Stored data:
══════════

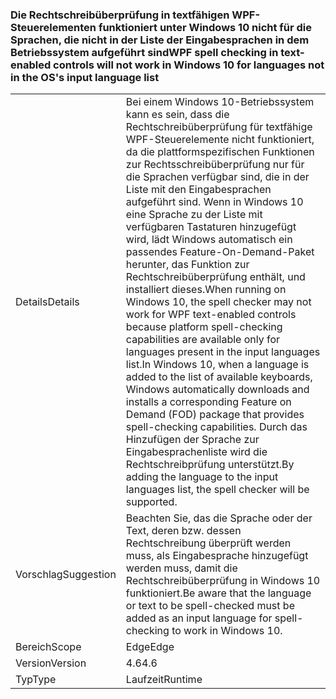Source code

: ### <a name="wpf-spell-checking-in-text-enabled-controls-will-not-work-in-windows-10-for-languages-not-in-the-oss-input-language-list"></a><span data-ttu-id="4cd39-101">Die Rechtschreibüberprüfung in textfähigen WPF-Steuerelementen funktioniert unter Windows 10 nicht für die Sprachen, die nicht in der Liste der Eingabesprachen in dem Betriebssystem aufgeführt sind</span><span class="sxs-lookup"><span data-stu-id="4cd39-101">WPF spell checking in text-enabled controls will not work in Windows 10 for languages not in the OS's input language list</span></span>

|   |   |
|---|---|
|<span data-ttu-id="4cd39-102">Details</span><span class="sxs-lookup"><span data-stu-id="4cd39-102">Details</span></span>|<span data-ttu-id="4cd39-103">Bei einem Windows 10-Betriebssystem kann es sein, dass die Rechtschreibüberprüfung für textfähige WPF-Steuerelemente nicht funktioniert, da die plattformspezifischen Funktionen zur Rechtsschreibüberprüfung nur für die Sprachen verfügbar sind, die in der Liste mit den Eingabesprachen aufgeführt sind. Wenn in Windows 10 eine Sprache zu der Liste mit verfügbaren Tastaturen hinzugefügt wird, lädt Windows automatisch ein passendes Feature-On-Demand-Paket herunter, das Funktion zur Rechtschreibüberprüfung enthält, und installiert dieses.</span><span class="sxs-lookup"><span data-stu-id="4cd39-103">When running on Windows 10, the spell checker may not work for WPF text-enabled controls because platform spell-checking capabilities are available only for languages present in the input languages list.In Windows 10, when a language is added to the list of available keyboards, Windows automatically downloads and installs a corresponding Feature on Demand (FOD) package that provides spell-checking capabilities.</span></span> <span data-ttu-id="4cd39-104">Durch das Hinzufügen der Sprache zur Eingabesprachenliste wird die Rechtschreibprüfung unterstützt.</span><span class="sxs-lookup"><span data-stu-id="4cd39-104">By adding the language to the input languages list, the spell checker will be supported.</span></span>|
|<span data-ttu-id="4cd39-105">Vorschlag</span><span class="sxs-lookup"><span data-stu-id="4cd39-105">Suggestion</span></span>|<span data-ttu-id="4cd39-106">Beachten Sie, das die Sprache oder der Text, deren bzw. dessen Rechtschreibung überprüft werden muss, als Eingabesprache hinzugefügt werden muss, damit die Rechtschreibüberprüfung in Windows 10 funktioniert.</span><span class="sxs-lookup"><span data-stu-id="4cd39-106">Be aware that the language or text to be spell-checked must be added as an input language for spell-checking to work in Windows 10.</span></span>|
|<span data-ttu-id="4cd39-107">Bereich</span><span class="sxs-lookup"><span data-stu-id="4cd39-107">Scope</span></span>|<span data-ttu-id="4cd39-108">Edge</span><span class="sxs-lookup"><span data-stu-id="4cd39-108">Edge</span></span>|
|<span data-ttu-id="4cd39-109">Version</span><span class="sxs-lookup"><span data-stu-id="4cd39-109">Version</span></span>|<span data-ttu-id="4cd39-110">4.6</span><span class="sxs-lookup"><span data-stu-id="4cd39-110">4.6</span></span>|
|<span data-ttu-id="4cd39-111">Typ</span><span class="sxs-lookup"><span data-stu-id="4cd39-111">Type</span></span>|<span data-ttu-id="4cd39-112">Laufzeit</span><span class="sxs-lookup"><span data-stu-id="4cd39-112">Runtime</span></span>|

══════════

What is required: Extract the text of all the records above verbatim, excluding pictures.

Output:
Source code

: ### <a name="wpf-spell-checking-in-text-enabled-controls-will-not-work-in-windows-10-for-languages-not-in-the-oss-input-language-list"></a><span data-ttu-id="4cd39-101">Die Rechtschreibüberprüfung in textfähigen WPF-Steuerelementen funktioniert unter Windows 10 nicht für die Sprachen, die nicht in der Liste der Eingabesprachen in dem Betriebssystem aufgeführt sind</span><span class="sxs-lookup"><span data-stu-id="4cd39-101">WPF spell checking in text-enabled controls will not work in Windows 10 for languages not in the OS's input language list</span></span>

|   |   |
|---|---|
|<span data-ttu-id="4cd39-102">Details</span><span class="sxs-lookup"><span data-stu-id="4cd39-102">Details</span></span>|<span data-ttu-id="4cd39-103">Bei einem Windows 10-Betriebssystem kann es sein, dass die Rechtschreibüberprüfung für textfähige WPF-Steuerelemente nicht funktioniert, da die plattformspezifischen Funktionen zur Rechtsschreibüberprüfung nur für die Sprachen verfügbar sind, die in der Liste mit den Eingabesprachen aufgeführt sind. Wenn in Windows 10 eine Sprache zu der Liste mit verfügbaren Tastaturen hinzugefügt wird, lädt Windows automatisch ein passendes Feature-On-Demand-Paket herunter, das Funktion zur Rechtschreibüberprüfung enthält, und installiert dieses.</span><span class="sxs-lookup"><span data-stu-id="4cd39-103">When running on Windows 10, the spell checker may not work for WPF text-enabled controls because platform spell-checking capabilities are available only for languages present in the input languages list.In Windows 10, when a language is added to the list of available keyboards, Windows automatically downloads and installs a corresponding Feature on Demand (FOD) package that provides spell-checking capabilities.</span></span> <span data-ttu-id="4cd39-104">Durch das Hinzufügen der Sprache zur Eingabesprachenliste wird die Rechtschreibprüfung unterstützt.</span><span class="sxs-lookup"><span data-stu-id="4cd39-104">By adding the language to the input languages list, the spell checker will be supported.</span></span>|
|<span data-ttu-id="4cd39-105">Vorschlag</span><span class="sxs-lookup"><span data-stu-id="4cd39-105">Suggestion</span></span>|<span data-ttu-id="4cd39-106">Beachten Sie, das die Sprache oder der Text, deren bzw. dessen Rechtschreibung überprüft werden muss, als Eingabesprache hinzugefügt werden muss, damit die Rechtschreibüberprüfung in Windows 10 funktioniert.</span><span class="sxs-lookup"><span data-stu-id="4cd39-106">Be aware that the language or text to be spell-checked must be added as an input language for spell-checking to work in Windows 10.</span></span>|
|<span data-ttu-id="4cd39-107">Bereich</span><span class="sxs-lookup"><span data-stu-id="4cd39-107">Scope</span></span>|<span data-ttu-id="4cd39-108">Edge</span><span class="sxs-lookup"><span data-stu-id="4cd39-108">Edge</span></span>|
|<span data-ttu-id="4cd39-109">Version</span><span class="sxs-lookup"><span data-stu-id="4cd39-109">Version</span></span>|<span data-ttu-id="4cd39-110">4.6</span><span class="sxs-lookup"><span data-stu-id="4cd39-110">4.6</span></span>|
|<span data-ttu-id="4cd39-111">Typ</span><span class="sxs-lookup"><span data-stu-id="4cd39-111">Type</span></span>|<span data-ttu-id="4cd39-112">Laufzeit</span><span class="sxs-lookup"><span data-stu-id="4cd39-112">Runtime</span></span>|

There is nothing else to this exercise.